◆ Work to be completed ◆
For this listing, the lines between the one holding "startClothes: 200" and the one holding "5, 5, 5, 4, 5]", inclusive, must be set down exactly.

##### Extracted data #####

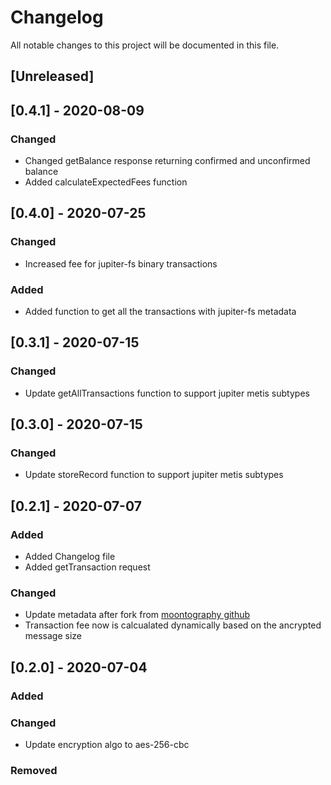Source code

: # Changelog
All notable changes to this project will be documented in this file.

## [Unreleased]

## [0.4.1] - 2020-08-09
### Changed
- Changed getBalance response returning confirmed and unconfirmed balance
- Added calculateExpectedFees function

## [0.4.0] - 2020-07-25
### Changed
- Increased fee for jupiter-fs binary transactions

### Added
- Added function to get all the transactions with jupiter-fs metadata

## [0.3.1] - 2020-07-15
### Changed
- Update getAllTransactions function to support jupiter metis subtypes

## [0.3.0] - 2020-07-15
### Changed
- Update storeRecord function to support jupiter metis subtypes

## [0.2.1] - 2020-07-07
### Added
- Added Changelog file
- Added getTransaction request

### Changed
- Update metadata after fork from [moontography github](https://github.com/moontography/jupiter-node-sdk)
- Transaction fee now is calcualated dynamically based on the ancrypted message size

## [0.2.0] - 2020-07-04
### Added

### Changed
- Update encryption algo to aes-256-cbc

### Removed
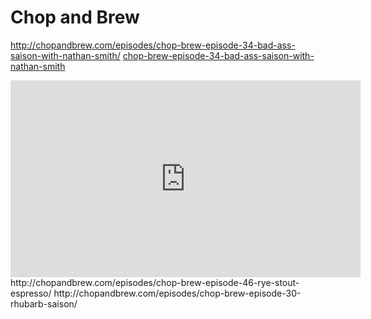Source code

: <!-- TITLE: Videos --> 


# Chop and Brew
http://chopandbrew.com/episodes/chop-brew-episode-34-bad-ass-saison-with-nathan-smith/
<a id="play-video" href="#">chop-brew-episode-34-bad-ass-saison-with-nathan-smith</a><br />
<iframe width="560" height="315" src="https://www.youtube.com/embed/b2OSSTNQoQ4" frameborder="0" allowfullscreen></iframe>
http://chopandbrew.com/episodes/chop-brew-episode-46-rye-stout-espresso/
http://chopandbrew.com/episodes/chop-brew-episode-30-rhubarb-saison/
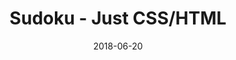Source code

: ---
title: 'Sudoku - Just CSS/HTML'
description: 'Complete a sudoku puzzle without Javascript or server-side interaction.'
gametype: 'easy'
gameid: 1
date: 2018-06-20
tags: []
draft: false
type: 'dashboard'
layout: 'sudokufarm'
startFood: 200
startWater: 200
startFeed: 200
startPoop: 200
startFire: 200
startClothes: 200

startPeople:  12 
maxTurns:  45 
puzzle:  [[0, 0, 4, 0, 0, 0, 7, 8, 0], [8, 9, 3, 6, 2, 0, 0, 1, 0], [7, 0, 0, 0, 0, 4, 0, 9, 2], [0, 0, 6, 0, 8, 0, 0, 5, 0], [0, 8, 0, 5, 0, 1, 0, 3, 0], [0, 5, 0, 0, 7, 0, 9, 0, 0], [6, 0, 0, 2, 0, 0, 0, 4, 1], [0, 3, 0, 0, 6, 5, 0, 7, 9], [0, 1, 8, 0, 4, 0, 2, 0, 0]] 
existingPlots:  [4, 4, 3, 4, 4, 4, 4, 5, 4] 
maxPlots:  [5, 5, 6, 5, 5, 5, 5, 4, 5] 
winpuzzle:  [[1, 2, 4, 9, 5, 3, 7, 8, 6], [8, 9, 3, 6, 2, 7, 4, 1, 5], [7, 6, 5, 8, 1, 4, 3, 9, 2], [9, 4, 6, 3, 8, 2, 1, 5, 7], [2, 8, 7, 5, 9, 1, 6, 3, 4], [3, 5, 1, 4, 7, 6, 9, 2, 8], [6, 7, 9, 2, 3, 8, 5, 4, 1], [4, 3, 2, 1, 6, 5, 8, 7, 9], [5, 1, 8, 7, 4, 9, 2, 6, 3]]

---
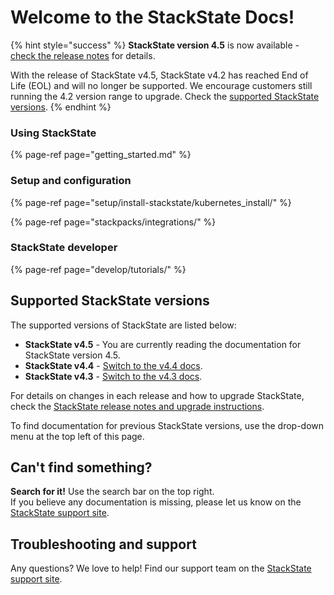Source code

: 

# Welcome to the StackState Docs!

{% hint style="success" %}
**StackState version 4.5** is now available - [check the release notes](setup/upgrade-stackstate/sts-release-notes.md#stackstate-v44x) for details.

With the release of StackState v4.5, StackState v4.2 has reached End of Life \(EOL\) and will no longer be supported. We encourage customers still running the 4.2 version range to upgrade. Check the [supported StackState versions](#supported-stackstate-versions).
{% endhint %}

### Using StackState

{% page-ref page="getting_started.md" %}

### Setup and configuration

{% page-ref page="setup/install-stackstate/kubernetes_install/" %}

{% page-ref page="stackpacks/integrations/" %}

### StackState developer

{% page-ref page="develop/tutorials/" %}

## Supported StackState versions

The supported versions of StackState are listed below:

* **StackState v4.5** - You are currently reading the documentation for StackState version 4.5.
* **StackState v4.4** - [Switch to the v4.4 docs](https://docs.stackstate.com/v/4.4/).
* **StackState v4.3** - [Switch to the v4.3 docs](https://docs.stackstate.com/v/4.3/).

For details on changes in each release and how to upgrade StackState, check the [StackState release notes and upgrade instructions](setup/upgrade-stackstate/).

To find documentation for previous StackState versions, use the drop-down menu at the top left of this page.

## Can't find something?

**Search for it!** Use the search bar on the top right.  
If you believe any documentation is missing, please let us know on the [StackState support site](http://support.stackstate.com/).

## Troubleshooting and support

Any questions? We love to help! Find our support team on the [StackState support site](http://support.stackstate.com/).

#####

◆ Solution ◆
startClothes: 200

startPeople:  12 
maxTurns:  45 
puzzle:  [[0, 0, 4, 0, 0, 0, 7, 8, 0], [8, 9, 3, 6, 2, 0, 0, 1, 0], [7, 0, 0, 0, 0, 4, 0, 9, 2], [0, 0, 6, 0, 8, 0, 0, 5, 0], [0, 8, 0, 5, 0, 1, 0, 3, 0], [0, 5, 0, 0, 7, 0, 9, 0, 0], [6, 0, 0, 2, 0, 0, 0, 4, 1], [0, 3, 0, 0, 6, 5, 0, 7, 9], [0, 1, 8, 0, 4, 0, 2, 0, 0]] 
existingPlots:  [4, 4, 3, 4, 4, 4, 4, 5, 4] 
maxPlots:  [5, 5, 6, 5, 5, 5, 5, 4, 5] 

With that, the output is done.